The confusion matrix in Fig. 3 shows that the model has difficulties distinguishing between the post laser, keratoconus and healthy classes. Looking at some samples of misclassification, we see that (1) the class post laser has quite a high variance and (2) some post laser treatments look very similar to healthy eyes. Hyperopic post laser treatments can also be misclassified as keratoconus, as the topography looks very similar to a keratoconus eye.

A comparison of the performance of the proposed CorNeXt with methods and results published elsewhere is challenging, mostly because there is no reference dataset. Similar works30 show large variations in terms of the types of cornea scanners used, sample size, validation methods and performance measurements. As far as we know, this study is the first to use a completely random sample set of consecutive screening data. Consequently, we believe that the results presented here come close to the performance that could be expected in a clinical setting.

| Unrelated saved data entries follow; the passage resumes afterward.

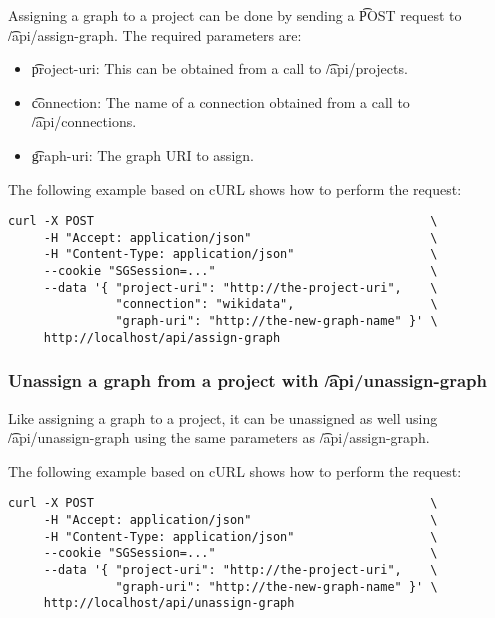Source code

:   Assigning a graph to a project can be done by sending a \t{POST} request
  to \t{/api/assign-graph}.  The required parameters are:

  \begin{itemize}
    \item{\t{project-uri}: This can be obtained from a call to
      \t{/api/projects}.}
    \item{\t{connection}: The name of a connection obtained from
      a call to \t{/api/connections}.}
    \item{\t{graph-uri}: The graph URI to assign.}
  \end{itemize}

  The following example based on cURL shows how to perform the request:
\begin{siderules}
\begin{verbatim}
curl -X POST                                               \
     -H "Accept: application/json"                         \
     -H "Content-Type: application/json"                   \
     --cookie "SGSession=..."                              \
     --data '{ "project-uri": "http://the-project-uri",    \
               "connection": "wikidata",                   \
               "graph-uri": "http://the-new-graph-name" }' \
     http://localhost/api/assign-graph
\end{verbatim}
\end{siderules}

\subsubsection{Unassign a graph from a project with \t{/api/unassign-graph}}

  Like assigning a graph to a project, it can be unassigned as well using
  \t{/api/unassign-graph} using the same parameters as
  \t{/api/assign-graph}.

  The following example based on cURL shows how to perform the request:
\begin{siderules}
\begin{verbatim}
curl -X POST                                               \
     -H "Accept: application/json"                         \
     -H "Content-Type: application/json"                   \
     --cookie "SGSession=..."                              \
     --data '{ "project-uri": "http://the-project-uri",    \
               "graph-uri": "http://the-new-graph-name" }' \
     http://localhost/api/unassign-graph
\end{verbatim}
\end{siderules}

An intuitive application called Eye-Analyzer was developed to enable ophthalmologists and researchers to easily analyze cornea OCT scans and interact with the AI model. The application can help to diagnose ectatic cornea diseases like keratoconus even in an early stage, where minimal invasive treatment options such as CXL or ICRS implementations are available. This might delay or even prevent corneal grafting or living with sometimes significantly decreased vision. The Eye-Analyzer application could also be used to analyze corneas before a cataract or laser surgery, looking for any abnormalities.

Currently, the Eye-Analyzer application can only be used for research purposes, as validation or certification as a medical product would be required to be used by ophthalmologists to diagnose patients corneas. Furthermore, some classes have barely satisfactory performance and more training data would need to be used to have a more stable performance predicting keratoglobus, PMD, post laser and other.

This study demonstrates that it’s possible to analyze anterior OCT cornea screening scans using CNNs. The proposed CorNeXt model is able to automatically assess corneal health with state-of-the-art performance compared to publicly available work30. Predicting the most common corneal diseases in screening data seems to be a much more challenging task. The performance of different classes varies depending on their variance and the number of samples available for training and validation. For some classes like keratoglobus, PMD, post laser and other there was insufficient validation data to draw any conclusions on their performance. Nevertheless, we still think it is important to not exclude this data, as it would artificially alter the dataset and could not be considered screening data anymore.

It is highly recommended to continue development of the model. The model predictions should also be compared to that of senior ophthalmologists specialized in cornea diseases. In addition to that, the dataset should be independently labeled by another ophthalmologist to better understand labeling differences between human experts. Using more training data would certainly also help to increase the model’s performance. This could be done either by labeling more data or adding an application feature for users to give feedback on the prediction results. Furthermore, a gold standard challenge to diagnose cornea abnormalities could be created, making comparison of such methods more reliable in the future.